1.From 1150 to 1300 AD, with the establishment of royal dynasties replacing medieval baronies and city states in England, Aquitaine, Sicily, Aragon, and Castile, resulting in rampant inflation of nearly 400 percent and almost incessant wars, with increasing battle casualties from a few hundred to more than 1 million.

2. From 1525 to 1650, with the consolidation of national power through standing armies, royal taxation, central banks, civilian bureaucracies, and state religions, saw an inflation rate of more than 700 per cent in just 125 years and an unprecedented expansion of wars, a war intensity seven times greater than Europe had seen before, warfare casualties increasing to maybe 8 million, maybe 5 million in the Thirty Years War alone.

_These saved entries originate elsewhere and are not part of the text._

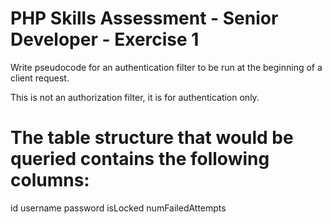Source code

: PHP Skills Assessment - Senior Developer - Exercise 1
=============================

Write pseudocode for an authentication filter to be run at the beginning of a client request.

This is not an authorization filter, it is for authentication only.

The table structure that would be queried contains the following columns:
==============================
id
username
password
isLocked
numFailedAttempts   
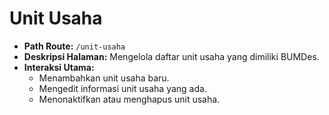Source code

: # Unit Usaha

- **Path Route:** `/unit-usaha`
- **Deskripsi Halaman:** Mengelola daftar unit usaha yang dimiliki BUMDes.
- **Interaksi Utama:**
  - Menambahkan unit usaha baru.
  - Mengedit informasi unit usaha yang ada.
  - Menonaktifkan atau menghapus unit usaha.
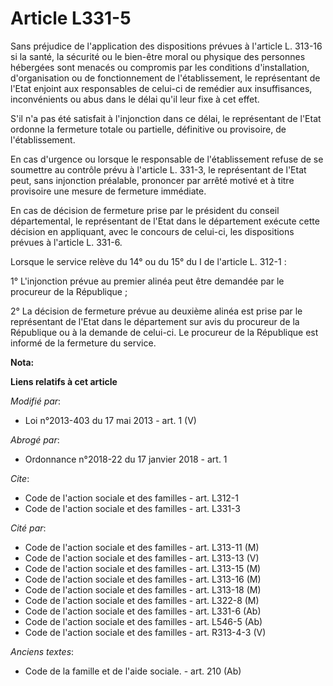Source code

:# Article L331-5

Sans préjudice de l'application des dispositions prévues à l'article L. 313-16 si la santé, la sécurité ou le bien-être moral
ou physique des personnes hébergées sont menacés ou compromis par les conditions d'installation, d'organisation ou de
fonctionnement de l'établissement, le représentant de l'Etat enjoint aux responsables de celui-ci de remédier aux
insuffisances, inconvénients ou abus dans le délai qu'il leur fixe à cet effet. 

S'il n'a pas été satisfait à l'injonction dans ce délai, le représentant de l'Etat ordonne la fermeture totale ou partielle,
définitive ou provisoire, de l'établissement. 

En cas d'urgence ou lorsque le responsable de l'établissement refuse de se soumettre au contrôle prévu à l'article L. 331-3,
le représentant de l'Etat peut, sans injonction préalable, prononcer par arrêté motivé et à titre provisoire une mesure de
fermeture immédiate. 

En cas de décision de fermeture prise par le président du conseil départemental, le représentant de l'Etat dans le
département exécute cette décision en appliquant, avec le concours de celui-ci, les dispositions prévues à l'article L.
331-6. 

Lorsque le service relève du 14° ou du 15° du I de l'article L. 312-1 : 

1° L'injonction prévue au premier alinéa peut être demandée par le procureur de la République ; 

2° La décision de fermeture prévue au deuxième alinéa est prise par le représentant de l'Etat dans le département sur avis du
procureur de la République ou à la demande de celui-ci. Le procureur de la République est informé de la fermeture du service.

**Nota:**



**Liens relatifs à cet article**

_Modifié par_:

  - Loi n°2013-403 du 17 mai 2013 - art. 1 (V)

_Abrogé par_:

  - Ordonnance n°2018-22 du 17 janvier 2018 - art. 1

_Cite_:

  - Code de l'action sociale et des familles - art. L312-1
  - Code de l'action sociale et des familles - art. L331-3

_Cité par_:

  - Code de l'action sociale et des familles - art. L313-11 (M)
  - Code de l'action sociale et des familles - art. L313-13 (V)
  - Code de l'action sociale et des familles - art. L313-15 (M)
  - Code de l'action sociale et des familles - art. L313-16 (M)
  - Code de l'action sociale et des familles - art. L313-18 (M)
  - Code de l'action sociale et des familles - art. L322-8 (M)
  - Code de l'action sociale et des familles - art. L331-6 (Ab)
  - Code de l'action sociale et des familles - art. L546-5 (Ab)
  - Code de l'action sociale et des familles - art. R313-4-3 (V)

_Anciens textes_:

  - Code de la famille et de l'aide sociale. - art. 210 (Ab)
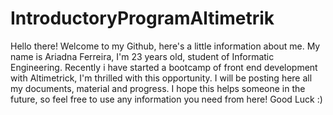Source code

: # IntroductoryProgramAltimetrik
Hello there! Welcome to my Github, here's a little information about me. My name is Ariadna Ferreira, I'm 23 years old, student of Informatic Engineering.
Recently i have started a bootcamp of front end development with Altimetrick, I'm thrilled with this opportunity. I will be posting here all my documents, material and progress. I hope this helps someone in the future, so feel free to use any information you need from here! 
Good Luck :)

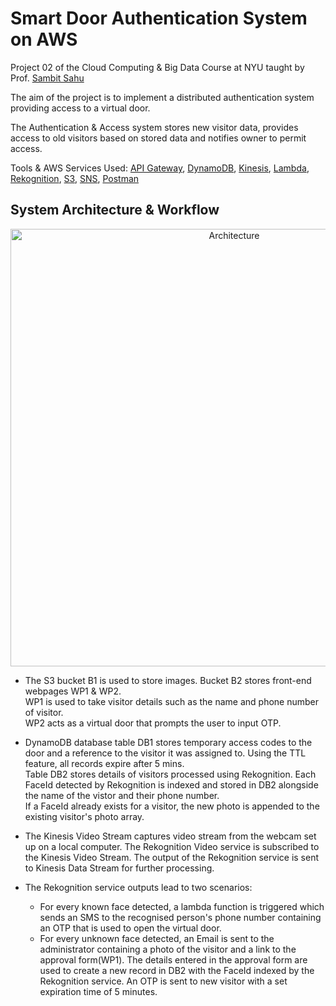 # Smart Door Authentication System on AWS

Project 02 of the Cloud Computing & Big Data Course at NYU taught by Prof. [Sambit Sahu](https://engineering.nyu.edu/sambit-sahu) 

The aim of the project is to implement a distributed authentication system providing access to a virtual door. 

The Authentication & Access system stores new visitor data, provides access to old visitors based on stored data and notifies owner to permit access.

Tools & AWS Services Used: [API Gateway](https://aws.amazon.com/api-gateway/), [DynamoDB](https://aws.amazon.com/dynamodb/), [Kinesis](https://aws.amazon.com/kinesis/), [Lambda](https://aws.amazon.com/lambda/), [Rekognition](https://aws.amazon.com/rekognition/), [S3](https://aws.amazon.com/s3/), [SNS](https://aws.amazon.com/sns/), [Postman](https://www.postman.com/)  


## System Architecture & Workflow

<p align="center">
  <img src="https://github.com/Dhuldhoyavarun/smart_door_authentication_system/blob/main/Lambda_functions/Architecture.PNG" width='700' title="Architecture">
</p>

+ The S3 bucket B1 is used to store images. Bucket B2 stores front-end webpages WP1 & WP2.  
WP1 is used to take visitor details such as the name and phone number of visitor.  
WP2 acts as a virtual door that prompts the user to input OTP.

+ DynamoDB database table DB1 stores temporary access codes to the door and a reference to the visitor it was assigned to. Using the TTL feature, all records expire after 5 mins.  
Table DB2 stores details of visitors processed using Rekognition. Each FaceId detected by Rekognition is indexed and stored in DB2 alongside the name of the vistor and their phone number.  
If a FaceId already exists for a visitor, the new photo is appended to the existing visitor's photo array.

+ The Kinesis Video Stream captures video stream from the webcam set up on a local computer. The Rekognition Video service is subscribed to the Kinesis Video Stream. The output of the Rekognition service is sent to Kinesis Data Stream for further processing.  

+ The Rekognition service outputs lead to two scenarios:  
  + For every known face detected, a lambda function is triggered which sends an SMS to the recognised person's phone number containing an OTP that is used to open the virtual door.  
  + For every unknown face detected, an Email is sent to the administrator containing a photo of the visitor and a link to the approval form(WP1). The details entered in the approval form are used to create a new record in DB2 with the FaceId indexed by the Rekognition service. An OTP is sent to new visitor with a set expiration time of 5 minutes.  

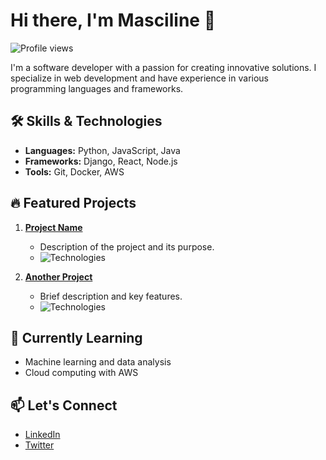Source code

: # Hi there, I'm Masciline 👋

![Profile views](https://visitor-badge.glitch.me/badge?page_id=mahachi.dev)

I'm a software developer with a passion for creating innovative solutions. I specialize in web development and have experience in various programming languages and frameworks.

## 🛠 Skills & Technologies
- **Languages:** Python, JavaScript, Java
- **Frameworks:** Django, React, Node.js
- **Tools:** Git, Docker, AWS

## 🔥 Featured Projects
1. **[Project Name](https://github.com/mahachi/project-name)**
   - Description of the project and its purpose.
   - ![Technologies](https://img.shields.io/badge/Tech-Python-blue)

2. **[Another Project](https://github.com/mascilin/another-project)**
   - Brief description and key features.
   - ![Technologies](https://img.shields.io/badge/Tech-React-blue)

## 🌱 Currently Learning
- Machine learning and data analysis
- Cloud computing with AWS

## 📫 Let's Connect
- [LinkedIn](https://www.linkedin.com/in/masciline-mahachi-24b3b1294/)
- [Twitter](https://twitter.com/mahachi_dev)

<!---
mascilin/mascilin is a ✨ special ✨ repository because its `README.md` (this file) appears on your GitHub profile.
You can click the Preview link to take a look at your changes.
--->
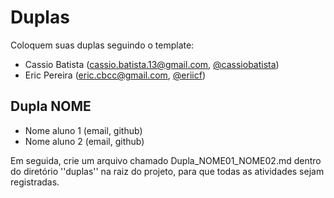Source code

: # Duplas

Coloquem suas duplas seguindo o template:

- Cassio Batista (cassio.batista.13@gmail.com, [@cassiobatista](https://github.com/cassiobatista))    
- Eric Pereira   (eric.cbcc@gmail.com,         [@eriicf](https://github.com/eriicf))          

## Dupla NOME
- Nome aluno 1 (email, github)
- Nome aluno 2 (email, github)

Em seguida, crie um arquivo chamado Dupla_NOME01_NOME02.md dentro do diretório
''duplas'' na raiz do projeto, para que todas as atividades sejam registradas.
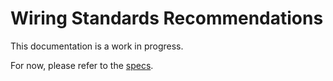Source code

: # Wiring Standards Recommendations
This documentation is a work in progress.

For now, please refer to the [specs](specs.yaml).
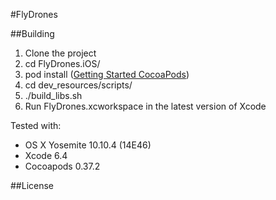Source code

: #FlyDrones

##Building
1. Clone the project
2. cd FlyDrones.iOS/
3. pod install ([Getting Started CocoaPods](https://guides.cocoapods.org/using/getting-started.html))
4. cd dev_resources/scripts/
5. ./build_libs.sh
6. Run FlyDrones.xcworkspace in the latest version of Xcode

Tested with:
* OS X Yosemite 10.10.4 (14E46)
* Xcode 6.4
* Cocoapods 0.37.2

##License
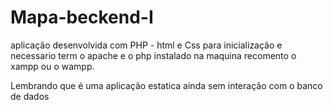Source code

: # Mapa-beckend-I
aplicação desenvolvida com PHP - html e Css 
para inicialização e necessario term o apache e o php instalado na maquina recomento o xampp ou o wampp.

Lembrando que é uma aplicação estatica ainda sem interação com o banco de dados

3. From 1775 to 1815, the period of modern state government over most of Europe, including national police forces, conscripted armies, centralized state power a la the Code Napoleon, there was an inflation rate of more than 250 per cent in just 40 years, in 1815 the highest at any time until 1920s, and war casualties up to 15 million (maybe 5 million in the Napoleonic Wars) in that short period.

4. Finally, from 1910 to 1970, familiar to us, all European nations consolidated and expanded power, known in many places as totalitarianism (though known in the U.S., though we had all the components of totalitarianism–consolidated central power, national bank, income tax, national police, conscription, imperial presidency– known as freedom and democracy), resulting in the worst depression in history and inflation of 1400 per cent, and of course the two most ruinous wars in all human history contributing to casualties, mostly deaths, of 100 million or more.

Conclusion inevitable: the larger the state, the more economic disaster and military casualties. The Law of Government Size.

Now that we have established the virtue of smallness worldwide, let’s apply these figures to the United States and see what it tells us.

Of the 50 states, just over half (29) are below 5 million people. Half the population lives in 40 states that average out to 3.7 million people; the other half is in the 10 largest states. There are 10 states and one colony in the 3-to-5 million population class that I’m suggesting would be ideal secession candidates—Iowa, Connecticut, Oklahoma, Oregon, Puerto Rico, Kentucky, Louisiana, South Carolina, Alabama, Colorado, and Mississippi—another 13 between 1 to 3 million—Montana, Rhode Island, Hawai’i, New Hampshire, Maine, Idaho, Nebraska, West Virginia, New Mexico, Nevada, Utah, Kansas, and Arkansas—and another eight below a million but larger than Iceland, and that includes beloved Vermont. In other words, 30 of the states (plus Puerto Rico) fall in a range where similar sizes in the rest of the world have produced successful independent nations. Those are the candidates for successful secession.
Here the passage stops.